> _TRY IT_:
Leave out the pictures and retype, exactly, the lines below from the line with "after reboot. More" up to and including the line with "- Predict Life", nothing more.

# # # #

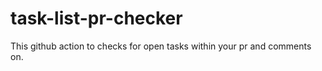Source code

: # task-list-pr-checker 
This github action to checks for open tasks within your pr and comments on.
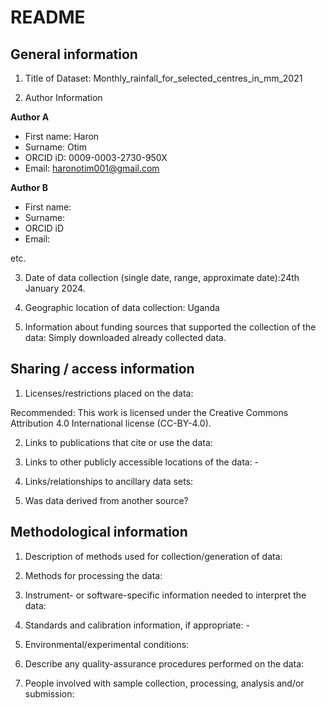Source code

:# README

## General information

1.  Title of Dataset:  Monthly_rainfall_for_selected_centres_in_mm_2021

2.  Author Information

**Author A**

- First name: Haron
- Surname: Otim
- ORCID iD: 0009-0003-2730-950X
- Email: haronotim001@gmail.com

**Author B**

- First name:
- Surname:
- ORCID iD
- Email:

etc.

3.  Date of data collection (single date, range, approximate date):24th January 2024.

4.  Geographic location of data collection: Uganda

5.  Information about funding sources that supported the collection of
    the data: Simply downloaded already collected data.

## Sharing / access information

1.  Licenses/restrictions placed on the data:  

Recommended: This work is licensed under the Creative Commons Attribution 4.0 International license (CC-BY-4.0).

2.  Links to publications that cite or use the data: 

3.  Links to other publicly accessible locations of the data: -

4.  Links/relationships to ancillary data sets: 

5.  Was data derived from another source? 

## Methodological information

1.  Description of methods used for collection/generation of data:

2.  Methods for processing the data:

3.  Instrument- or software-specific information needed to interpret the
    data: 

4.  Standards and calibration information, if appropriate: -

5.  Environmental/experimental conditions: 

6.  Describe any quality-assurance procedures performed on the data: 

7.  People involved with sample collection, processing, analysis and/or
    submission:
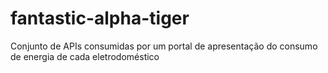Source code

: # fantastic-alpha-tiger

Conjunto de APIs consumidas por um portal de apresentação do consumo de energia de cada eletrodoméstico
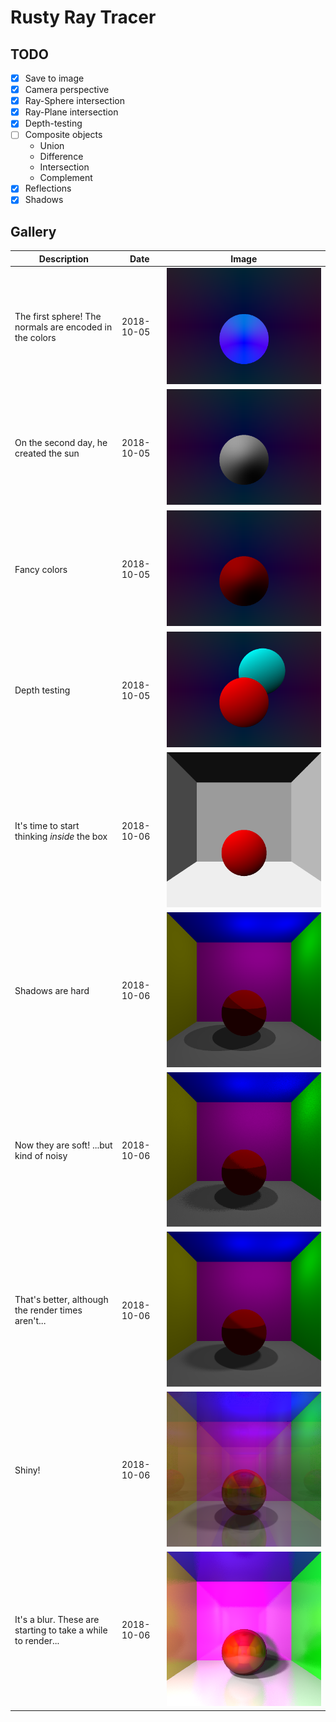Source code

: # Rusty Ray Tracer

## TODO

- [X] Save to image
- [X] Camera perspective
- [X] Ray-Sphere intersection
- [X] Ray-Plane intersection
- [X] Depth-testing
- [ ] Composite objects
  - Union
  - Difference
  - Intersection
  - Complement
- [X] Reflections
- [X] Shadows

## Gallery

| Description | Date | Image |
| --- | ---  | --- |
| The first sphere! The normals are encoded in the colors | 2018-10-05 | ![](gallery/out0.png) |
| On the second day, he created the sun | 2018-10-05 | ![](gallery/out1.png) |
| Fancy colors | 2018-10-05 | ![](gallery/out2.png) |
| Depth testing | 2018-10-05 | ![](gallery/out3.png) |
| It's time to start thinking *inside* the box | 2018-10-06 | ![](gallery/out4.png) |
| Shadows are hard | 2018-10-06 | ![](gallery/out5.png) |
| Now they are soft! ...but kind of noisy | 2018-10-06 | ![](gallery/out6.png) |
| That's better, although the render times aren't... | 2018-10-06 | ![](gallery/out7.png) |
| Shiny! | 2018-10-06 | ![](gallery/out8.png) |
| It's a blur. These are starting to take a while to render... | 2018-10-06 | ![](gallery/out9.png) |

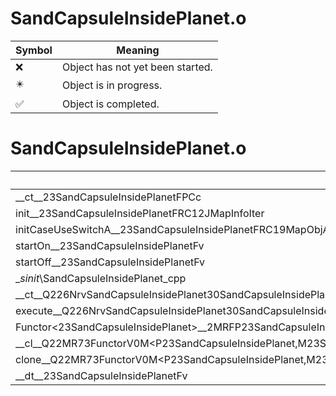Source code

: # SandCapsuleInsidePlanet.o
| Symbol | Meaning 
| ------------- | ------------- 
| :x: | Object has not yet been started. 
| :eight_pointed_black_star: | Object is in progress. 
| :white_check_mark: | Object is completed. 


# SandCapsuleInsidePlanet.o
| Symbol | Decompiled? |
| ------------- | ------------- |
| __ct__23SandCapsuleInsidePlanetFPCc | :white_check_mark: |
| init__23SandCapsuleInsidePlanetFRC12JMapInfoIter | :white_check_mark: |
| initCaseUseSwitchA__23SandCapsuleInsidePlanetFRC19MapObjActorInitInfo | :white_check_mark: |
| startOn__23SandCapsuleInsidePlanetFv | :white_check_mark: |
| startOff__23SandCapsuleInsidePlanetFv | :white_check_mark: |
| __sinit_\SandCapsuleInsidePlanet_cpp | :white_check_mark: |
| __ct__Q226NrvSandCapsuleInsidePlanet30SandCapsuleInsidePlanetNrvWaitFv | :white_check_mark: |
| execute__Q226NrvSandCapsuleInsidePlanet30SandCapsuleInsidePlanetNrvWaitCFP5Spine | :white_check_mark: |
| Functor&lt;23SandCapsuleInsidePlanet&gt;__2MRFP23SandCapsuleInsidePlanetM23SandCapsuleInsidePlanetFPCvPv_v_Q22MR73FunctorV0M&lt;P23SandCapsuleInsidePlanet,M23SandCapsuleInsidePlanetFPCvPv_v&gt; | :white_check_mark: |
| __cl__Q22MR73FunctorV0M&lt;P23SandCapsuleInsidePlanet,M23SandCapsuleInsidePlanetFPCvPv_v&gt;CFv | :white_check_mark: |
| clone__Q22MR73FunctorV0M&lt;P23SandCapsuleInsidePlanet,M23SandCapsuleInsidePlanetFPCvPv_v&gt;CFP7JKRHeap | :white_check_mark: |
| __dt__23SandCapsuleInsidePlanetFv | :white_check_mark: |

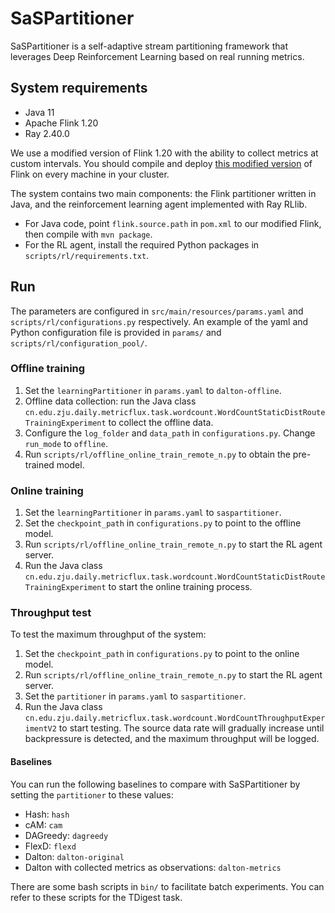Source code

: # SaSPartitioner

SaSPartitioner is a self-adaptive stream partitioning framework that leverages Deep Reinforcement Learning based on real
running metrics.

## System requirements

- Java 11
- Apache Flink 1.20
- Ray 2.40.0

We use a modified version of Flink 1.20 with the ability to collect metrics at custom intervals. You should compile and deploy
[this modified version](https://github.com/auroflow/flink-1.20) of Flink on every machine in your cluster.

The system contains two main components: the Flink partitioner written in Java, and the reinforcement learning agent
implemented with Ray RLlib.

- For Java code, point `flink.source.path` in `pom.xml` to our modified Flink, then compile with `mvn package`. 
- For the RL agent, install the required Python packages in `scripts/rl/requirements.txt`.

## Run

The parameters are configured in `src/main/resources/params.yaml` and `scripts/rl/configurations.py` respectively. An example 
of the yaml and Python configuration file is provided in `params/` and `scripts/rl/configuration_pool/`.

### Offline training

1. Set the `learningPartitioner` in `params.yaml` to `dalton-offline`.
2. Offline data collection: run the Java class `cn.edu.zju.daily.metricflux.task.wordcount.WordCountStaticDistRouteTrainingExperiment`
   to collect the offline data.
3. Configure the `log_folder` and `data_path` in `configurations.py`. Change `run_mode` to `offline`.
4. Run `scripts/rl/offline_online_train_remote_n.py` to obtain the pre-trained model.

### Online training

1. Set the `learningPartitioner` in `params.yaml` to `saspartitioner`.
2. Set the `checkpoint_path` in `configurations.py` to point to the offline model.
3. Run `scripts/rl/offline_online_train_remote_n.py` to start the RL agent server.
4. Run the Java class `cn.edu.zju.daily.metricflux.task.wordcount.WordCountStaticDistRouteTrainingExperiment` to start the
   online training process.

### Throughput test

To test the maximum throughput of the system:

1. Set the `checkpoint_path` in `configurations.py` to point to the online model.
2. Run `scripts/rl/offline_online_train_remote_n.py` to start the RL agent server.
3. Set the `partitioner` in `params.yaml` to `saspartitioner`.
4. Run the Java class `cn.edu.zju.daily.metricflux.task.wordcount.WordCountThroughputExperimentV2` to start testing. The source data
   rate will gradually increase until backpressure is detected, and the maximum throughput will be logged.

#### Baselines

You can run the following baselines to compare with SaSPartitioner by setting the `partitioner` to these values:

- Hash: `hash`
- cAM: `cam`
- DAGreedy: `dagreedy`
- FlexD: `flexd`
- Dalton: `dalton-original`
- Dalton with collected metrics as observations: `dalton-metrics`

There are some bash scripts in `bin/` to facilitate batch experiments. You can refer to these scripts for the TDigest task.
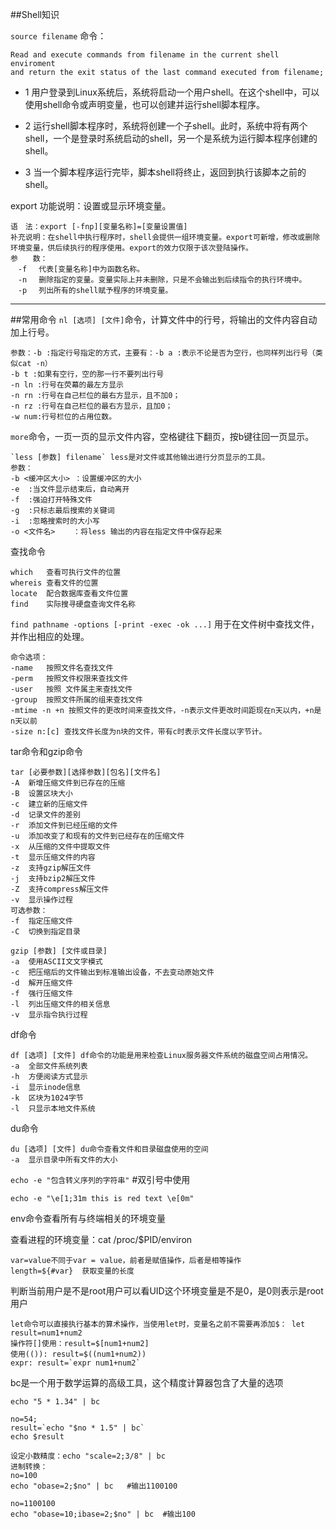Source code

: ##Shell知识

`source filename` 命令：

	Read and execute commands from filename in the current shell enviroment 
	and return the exit status of the last command executed from filename;
	
* 1 用户登录到Linux系统后，系统将启动一个用户shell。在这个shell中，可以使用shell命令或声明变量，也可以创建并运行shell脚本程序。

* 2 运行shell脚本程序时，系统将创建一个子shell。此时，系统中将有两个shell，一个是登录时系统启动的shell，另一个是系统为运行脚本程序创建的shell。

* 3 当一个脚本程序运行完毕，脚本shell将终止，返回到执行该脚本之前的shell。

export 功能说明：设置或显示环境变量。

	语　法：export [-fnp][变量名称]=[变量设置值]
	补充说明：在shell中执行程序时，shell会提供一组环境变量。export可新增，修改或删除环境变量，供后续执行的程序使用。export的效力仅限于该次登陆操作。
	参　　数：
	　-f 　代表[变量名称]中为函数名称。
	　-n 　删除指定的变量。变量实际上并未删除，只是不会输出到后续指令的执行环境中。
	　-p 　列出所有的shell赋予程序的环境变量。
***
##常用命令
`nl [选项] [文件]`命令，计算文件中的行号，将输出的文件内容自动加上行号。

	参数：-b :指定行号指定的方式，主要有：-b a :表示不论是否为空行，也同样列出行号（类似cat -n）
	-b t :如果有空行，空的那一行不要列出行号
	-n ln :行号在荧幕的最左方显示
	-n rn :行号在自己栏位的最右方显示，且不加0；
	-n rz :行号在自己栏位的最右方显示，且加0；
	-w num:行号栏位的占用位数。
`more`命令，一页一页的显示文件内容，空格键往下翻页，按b键往回一页显示。

	`less [参数] filename` less是对文件或其他输出进行分页显示的工具。
	参数：
	-b <缓冲区大小> ：设置缓冲区的大小
	-e 	:当文件显示结束后，自动离开
	-f	:强迫打开特殊文件
	-g	:只标志最后搜索的关键词
	-i	:忽略搜索时的大小写
	-o <文件名>	：将less 输出的内容在指定文件中保存起来
查找命令

	which 	查看可执行文件的位置
	whereis 查看文件的位置
	locate	配合数据库查看文件位置
	find	实际搜寻硬盘查询文件名称
`find pathname -options [-print -exec -ok ...]` 用于在文件树中查找文件，并作出相应的处理。
	
	命令选项：
	-name	按照文件名查找文件
	-perm	按照文件权限来查找文件
	-user	按照 文件属主来查找文件
	-group	按照文件所属的组来查找文件
	-mtime -n +n 按照文件的更改时间来查找文件，-n表示文件更改时间距现在n天以内，+n是n天以前
	-size n:[c] 查找文件长度为n块的文件，带有c时表示文件长度以字节计。
tar命令和gzip命令

	tar [必要参数][选择参数][包名][文件名]
	-A	新增压缩文件到已存在的压缩
	-B	设置区块大小
	-c	建立新的压缩文件
	-d	记录文件的差别
	-r	添加文件到已经压缩的文件
	-u	添加改变了和现有的文件到已经存在的压缩文件
	-x	从压缩的文件中提取文件
	-t	显示压缩文件的内容
	-z	支持gzip解压文件
	-j	支持bzip2解压文件
	-Z	支持compress解压文件
	-v	显示操作过程
	可选参数：
	-f	指定压缩文件
	-C	切换到指定目录
	
	gzip [参数] [文件或目录]
	-a	使用ASCII文文字模式
	-c	把压缩后的文件输出到标准输出设备，不去变动原始文件
	-d	解开压缩文件
	-f	强行压缩文件
	-l	列出压缩文件的相关信息
	-v	显示指令执行过程
df命令

	df [选项] [文件] df命令的功能是用来检查Linux服务器文件系统的磁盘空间占用情况。
	-a	全部文件系统列表
	-h	方便阅读方式显示
	-i	显示inode信息
	-k	区块为1024字节
	-l	只显示本地文件系统
du命令

	du [选项] [文件] du命令查看文件和目录磁盘使用的空间
	-a	显示目录中所有文件的大小

`echo -e "包含转义序列的字符串"`  #双引号中使用

`echo -e "\e[1;31m this is red text \e[0m"`

env命令查看所有与终端相关的环境变量

查看进程的环境变量：cat /proc/$PID/environ

	var=value不同于var = value，前者是赋值操作，后者是相等操作
	length=${#var}  获取变量的长度
判断当前用户是不是root用户可以看UID这个环境变量是不是0，是0则表示是root用户

	let命令可以直接执行基本的算术操作，当使用let时，变量名之前不需要再添加$： let result=num1+num2
	操作符[]使用：result=$[num1+num2]
	使用(()): result=$((num1+num2))
	expr: result=`expr num1+num2`
bc是一个用于数学运算的高级工具，这个精度计算器包含了大量的选项

	echo "5 * 1.34" | bc
	
	no=54;
	result=`echo "$no * 1.5" | bc`
	echo $result
	
	设定小数精度：echo "scale=2;3/8" | bc
	进制转换：
	no=100
	echo "obase=2;$no" | bc   #输出1100100
	
	no=1100100
	echo "obase=10;ibase=2;$no" | bc  #输出100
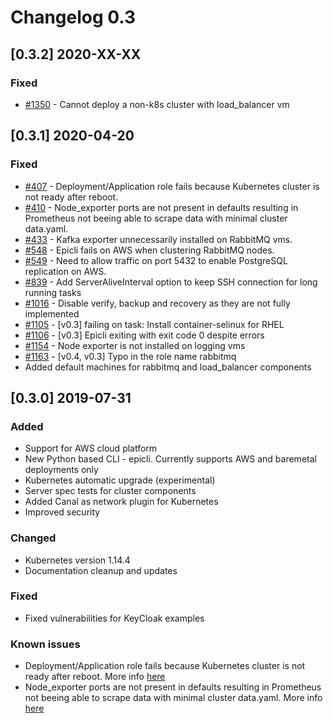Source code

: # Changelog 0.3

## [0.3.2] 2020-XX-XX

### Fixed

- [#1350](https://github.com/hitachienergy/epiphany/issues/1350) - Cannot deploy a non-k8s cluster with load\_balancer vm

## [0.3.1] 2020-04-20

### Fixed

- [#407](https://github.com/hitachienergy/epiphany/issues/407) - Deployment/Application role fails because Kubernetes cluster is not ready after reboot.
- [#410](https://github.com/hitachienergy/epiphany/issues/410) - Node_exporter ports are not present in defaults resulting in Prometheus not beeing able to scrape data with minimal cluster data.yaml.
- [#433](https://github.com/hitachienergy/epiphany/issues/433) - Kafka exporter unnecessarily installed on RabbitMQ vms.
- [#548](https://github.com/hitachienergy/epiphany/issues/548) - Epicli fails on AWS when clustering RabbitMQ nodes.
- [#549](https://github.com/hitachienergy/epiphany/issues/549) - Need to allow traffic on port 5432 to enable PostgreSQL replication on AWS.
- [#839](https://github.com/hitachienergy/epiphany/issues/839) - Add ServerAliveInterval option to keep SSH connection for long running tasks
- [#1016](https://github.com/hitachienergy/epiphany/issues/1016) - Disable verify, backup and recovery as they are not fully implemented
- [#1105](https://github.com/hitachienergy/epiphany/issues/1105) - [v0.3] failing on task: Install container-selinux for RHEL
- [#1106](https://github.com/hitachienergy/epiphany/issues/1106) - [v0.3] Epicli exiting with exit code 0 despite errors
- [#1154](https://github.com/hitachienergy/epiphany/issues/1154) - Node exporter is not installed on logging vms
- [#1163](https://github.com/hitachienergy/epiphany/issues/1163) - [v0.4, v0.3] Typo in the role name rabbitmq
- Added default machines for rabbitmq and load_balancer components

## [0.3.0] 2019-07-31

### Added

- Support for AWS cloud platform
- New Python based CLI - epicli. Currently supports AWS and baremetal deployments only
- Kubernetes automatic upgrade (experimental)
- Server spec tests for cluster components
- Added Canal as network plugin for Kubernetes
- Improved security

### Changed

- Kubernetes version 1.14.4
- Documentation cleanup and updates

### Fixed

- Fixed vulnerabilities for KeyCloak examples

### Known issues

- Deployment/Application role fails because Kubernetes cluster is not ready after reboot. More info [here](https://github.com/hitachienergy/epiphany/issues/407)
- Node_exporter ports are not present in defaults resulting in Prometheus not beeing able to scrape data with minimal cluster data.yaml. More info [here](https://github.com/hitachienergy/epiphany/issues/410)
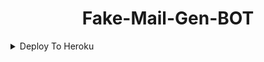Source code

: <center><h1>Fake-Mail-Gen-BOT</h1></center>                                         

<details><summary>Deploy To Heroku</summary>
<p>
<br>
<a href="https://heroku.com/deploy?template=https://github.com/virtualunionsex/Fake-Emails">
  <img src="https://www.herokucdn.com/deploy/button.svg" alt="Deploy">
</a>
</p>
</details>

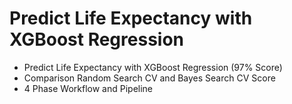# Predict Life Expectancy with XGBoost Regression
- Predict Life Expectancy with XGBoost Regression (97% Score)
- Comparison Random Search CV and Bayes Search CV Score
- 4 Phase Workflow and Pipeline
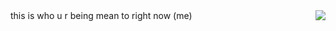 <img align="right" src="https://github.com/user-attachments/assets/7cb2db77-4326-496e-8bfa-ca374c39127c">
this is who u r being mean to right now (me)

# # # #

> _TASK OUTPUT_:
- Deployment/Application role fails because Kubernetes cluster is not ready after reboot. More info [here](https://github.com/hitachienergy/epiphany/issues/407)
- Node_exporter ports are not present in defaults resulting in Prometheus not beeing able to scrape data with minimal cluster data.yaml. More info [here](https://github.com/hitachienergy/epiphany/issues/410)
Source code

: <center><h1>Fake-Mail-Gen-BOT</h1></center>                                         

<details><summary>Deploy To Heroku</summary>
<p>
<br>
<a href="https://heroku.com/deploy?template=https://github.com/virtualunionsex/Fake-Emails">
  <img src="https://www.herokucdn.com/deploy/button.svg" alt="Deploy">
</a>
</p>
</details>

# Predict Life Expectancy with XGBoost Regression
- Predict Life Expectancy with XGBoost Regression (97% Score)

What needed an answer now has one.